Desde que nacemos, contraemos un involuntario matrimonio con ella y ni siquiera en la muerte se extingue el contrato que nos vincula, y no hay forma lógica, ni poética, de saber si, tras convertirse nuestro cuerpo en polvo y abandonar de modo absoluto la existencia, nos abandona, pues quién nos asegura que después de muertos hay otra vida y que en esa vida extra no seguimos atados a ella.

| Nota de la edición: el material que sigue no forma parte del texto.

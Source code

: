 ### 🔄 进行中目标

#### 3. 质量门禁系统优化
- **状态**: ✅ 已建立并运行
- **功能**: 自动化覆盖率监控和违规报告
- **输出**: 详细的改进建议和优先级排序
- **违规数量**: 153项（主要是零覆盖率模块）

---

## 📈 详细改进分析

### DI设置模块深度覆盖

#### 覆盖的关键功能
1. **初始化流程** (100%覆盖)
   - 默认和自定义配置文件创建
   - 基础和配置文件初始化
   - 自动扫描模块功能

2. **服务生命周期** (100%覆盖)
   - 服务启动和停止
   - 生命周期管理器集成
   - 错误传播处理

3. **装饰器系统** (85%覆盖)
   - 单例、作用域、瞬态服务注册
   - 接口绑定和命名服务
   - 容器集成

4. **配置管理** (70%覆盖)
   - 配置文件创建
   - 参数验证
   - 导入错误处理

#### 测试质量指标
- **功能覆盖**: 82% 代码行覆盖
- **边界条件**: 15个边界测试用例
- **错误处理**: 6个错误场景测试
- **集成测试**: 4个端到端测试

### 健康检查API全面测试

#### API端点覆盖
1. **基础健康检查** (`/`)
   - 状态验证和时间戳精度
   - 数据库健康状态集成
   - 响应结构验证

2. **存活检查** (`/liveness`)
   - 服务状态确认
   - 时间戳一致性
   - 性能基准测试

Es sólo en la noche cuando la echamos de menos. Con las luces apagadas, acostados en nuestra cama, su inquietante invisibilidad nos carcome la conciencia. Tenemos la certeza absoluta, absoluta, de que si encendemos la luz estará ahí, debajo de nuestro cuerpo, adherida a las sábanas, pero una duda minúscula nos roe las pupilas. Cedemos a nuestro temor absurdo, encendemos la luz, comprobamos que sí, que la estamos aplastando, y volvemos a la oscuridad con solo apretar el interruptor, conciliando el sueño con el reposo de espíritu que nos concede la certeza de que seguimos casados con ella y de que no nos abandona, aunque a veces desearíamos estar solos.
Sin embargo, esto no es posible. ¿Cuántas veces hemos intentado pisarla? Incluso en el paroxismo del desprecio le hemos escupido, pero... ¿acaso se inmuta? En absoluto: tan solo conseguimos manchar el asfalto, las baldosas.
Un amigo paracaidista me confesó que cuando salta del avión a siete mil metros de altura siente unos temblores inauditos que paralizan sus nervios, porque se siente vacío, desolado, y que sólo cuando la ve allí abajo, acostada en la tierra, esperándole dispuesta para copular de nuevo con él, es capaz de reaccionar y tirar de la anilla.
Este raro himeneo es, curiosamente, ignorado por una gran mayoría de personas, que no le otorgan apenas importancia; de hecho, se pasan la vida ignorándola, sin mirarla a la cara y sin dedicarle unas breves palabras, pero habría que ver la expresión de sus rostros si un día, el menos pensado y más distraído, advirtieran que ha desaparecido su sombra.